Improvement of soil fertility
Like all legumes , Desmodium can organically bind atmospheric nitrogen and thus make it available for its growth and that of the surrounding plants. Research at ICIPE found that the amount of nitrogen released is pretty much what corn needs for optimal growth. In addition, the dying leaves and roots of desmodium add organic material to the soil , which promotes soil organisms and increases the availability of nutrients.
Supply of cattle feed
Napier grass is very fast growing and grows up to four meters high. Parts of the napier grass belt can be harvested without affecting the protective function and are used as fodder. Desmodium can also be used as fodder if it is cut back after harvest.

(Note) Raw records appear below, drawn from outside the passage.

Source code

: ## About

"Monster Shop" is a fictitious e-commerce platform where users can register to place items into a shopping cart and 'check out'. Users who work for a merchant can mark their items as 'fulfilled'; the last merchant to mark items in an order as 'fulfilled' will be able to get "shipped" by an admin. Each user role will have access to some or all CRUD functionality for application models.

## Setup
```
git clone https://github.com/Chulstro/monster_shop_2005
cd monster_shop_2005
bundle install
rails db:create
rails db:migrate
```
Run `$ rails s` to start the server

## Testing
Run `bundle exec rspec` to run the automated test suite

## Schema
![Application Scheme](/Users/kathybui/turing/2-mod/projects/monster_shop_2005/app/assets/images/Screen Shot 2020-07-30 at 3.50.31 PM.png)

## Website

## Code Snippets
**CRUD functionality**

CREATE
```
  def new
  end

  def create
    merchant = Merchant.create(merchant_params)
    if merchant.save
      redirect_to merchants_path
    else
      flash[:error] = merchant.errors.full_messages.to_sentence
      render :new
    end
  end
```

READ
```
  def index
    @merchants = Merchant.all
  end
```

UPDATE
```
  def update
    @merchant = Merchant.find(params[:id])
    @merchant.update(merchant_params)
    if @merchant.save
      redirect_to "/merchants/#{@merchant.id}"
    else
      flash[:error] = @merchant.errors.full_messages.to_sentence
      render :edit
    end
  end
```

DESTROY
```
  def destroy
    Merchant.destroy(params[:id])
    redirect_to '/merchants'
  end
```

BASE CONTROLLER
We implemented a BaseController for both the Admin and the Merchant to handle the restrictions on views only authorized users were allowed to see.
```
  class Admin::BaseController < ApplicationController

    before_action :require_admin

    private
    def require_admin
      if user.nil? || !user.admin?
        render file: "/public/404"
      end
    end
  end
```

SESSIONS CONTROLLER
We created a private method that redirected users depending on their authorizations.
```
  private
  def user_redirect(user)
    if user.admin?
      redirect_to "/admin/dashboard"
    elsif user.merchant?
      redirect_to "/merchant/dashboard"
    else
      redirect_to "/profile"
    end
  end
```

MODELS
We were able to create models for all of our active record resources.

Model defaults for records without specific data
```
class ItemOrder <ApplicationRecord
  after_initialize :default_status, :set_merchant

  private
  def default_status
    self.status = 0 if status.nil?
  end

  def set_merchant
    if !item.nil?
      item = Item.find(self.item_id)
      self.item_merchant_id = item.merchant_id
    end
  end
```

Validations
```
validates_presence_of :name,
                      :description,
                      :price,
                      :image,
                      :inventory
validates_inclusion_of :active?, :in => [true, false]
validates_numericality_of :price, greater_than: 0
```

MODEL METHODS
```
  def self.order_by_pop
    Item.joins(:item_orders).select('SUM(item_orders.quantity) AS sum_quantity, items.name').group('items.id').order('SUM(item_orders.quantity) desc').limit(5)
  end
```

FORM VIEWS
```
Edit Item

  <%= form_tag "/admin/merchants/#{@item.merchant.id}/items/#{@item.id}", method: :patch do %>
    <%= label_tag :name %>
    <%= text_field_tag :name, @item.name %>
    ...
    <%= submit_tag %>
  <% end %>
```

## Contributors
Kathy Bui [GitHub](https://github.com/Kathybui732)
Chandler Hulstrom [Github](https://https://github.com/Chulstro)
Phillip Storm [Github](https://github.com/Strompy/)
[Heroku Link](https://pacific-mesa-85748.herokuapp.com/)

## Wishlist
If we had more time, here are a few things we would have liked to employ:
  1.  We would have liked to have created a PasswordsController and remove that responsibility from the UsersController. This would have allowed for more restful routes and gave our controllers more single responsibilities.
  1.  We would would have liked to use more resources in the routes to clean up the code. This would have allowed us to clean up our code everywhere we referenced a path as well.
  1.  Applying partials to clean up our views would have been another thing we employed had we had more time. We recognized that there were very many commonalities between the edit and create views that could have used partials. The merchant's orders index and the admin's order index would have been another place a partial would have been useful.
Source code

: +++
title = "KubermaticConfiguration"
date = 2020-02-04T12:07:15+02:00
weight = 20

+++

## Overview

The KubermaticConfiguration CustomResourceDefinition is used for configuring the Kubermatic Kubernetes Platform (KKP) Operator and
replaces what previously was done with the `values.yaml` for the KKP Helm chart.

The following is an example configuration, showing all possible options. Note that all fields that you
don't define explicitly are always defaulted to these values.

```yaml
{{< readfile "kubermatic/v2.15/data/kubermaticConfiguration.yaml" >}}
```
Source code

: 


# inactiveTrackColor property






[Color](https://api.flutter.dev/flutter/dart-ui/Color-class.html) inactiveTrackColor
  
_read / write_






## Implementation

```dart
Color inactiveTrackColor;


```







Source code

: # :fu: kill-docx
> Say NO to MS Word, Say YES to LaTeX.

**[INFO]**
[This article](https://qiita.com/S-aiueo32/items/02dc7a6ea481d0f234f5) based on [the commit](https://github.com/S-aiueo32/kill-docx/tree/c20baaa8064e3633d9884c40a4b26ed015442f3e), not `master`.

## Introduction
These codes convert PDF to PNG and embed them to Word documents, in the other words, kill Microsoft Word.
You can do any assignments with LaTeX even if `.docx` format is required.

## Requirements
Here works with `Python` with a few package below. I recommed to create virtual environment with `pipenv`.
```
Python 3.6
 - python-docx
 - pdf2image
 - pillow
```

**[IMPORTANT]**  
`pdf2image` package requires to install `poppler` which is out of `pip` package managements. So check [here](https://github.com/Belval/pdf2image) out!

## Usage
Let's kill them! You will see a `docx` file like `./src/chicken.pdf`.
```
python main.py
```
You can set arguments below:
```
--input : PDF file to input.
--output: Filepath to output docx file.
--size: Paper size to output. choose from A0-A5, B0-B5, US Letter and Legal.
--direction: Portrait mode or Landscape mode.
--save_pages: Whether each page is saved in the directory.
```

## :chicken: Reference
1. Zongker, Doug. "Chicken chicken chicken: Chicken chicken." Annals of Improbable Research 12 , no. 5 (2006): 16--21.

The mixture of the two plants is nutrient-rich and is available in the dry season when other food sources dry up.
Other positive effects
The soil is protected from erosion by the soil cover of the Desmodium . In addition, the increased shade inhibits evaporation and the water retention is improved. The seeds of the Desmodium can be harvested and sold. The proceeds of 600 Kenya shillings (around 6.50 euros per kilogram) are a welcome source of cash.
Individual evidence
- ^ A b Khan ZR, Hassanali A, Khamis TM, Overholt WA, Hooper AM, Pickett JA, Wadhams LJ, Woodcock CM. 2002. Control of the witchweed, Striga hermonthica, by intercropping with Desmodium spp., And the mechanism defined as allelopathic. Journal of Chemical Ecology 28: 1871-1885.
- ↑ pers. Come. Western Seeds Company
Web links
- Official push-pull technology page
- Homepage of the International Center for Insect Physiology and Ecology (in English)
- Spread of push-pull cultivation methods
- Welt Online: Fantastic increase in harvests
- ZDF Adventure Knowledge: Using the immune system of plants - Bio-strategy for sustainable agriculture - The push-pull method makes artificial fertilizers and insecticides superfluous.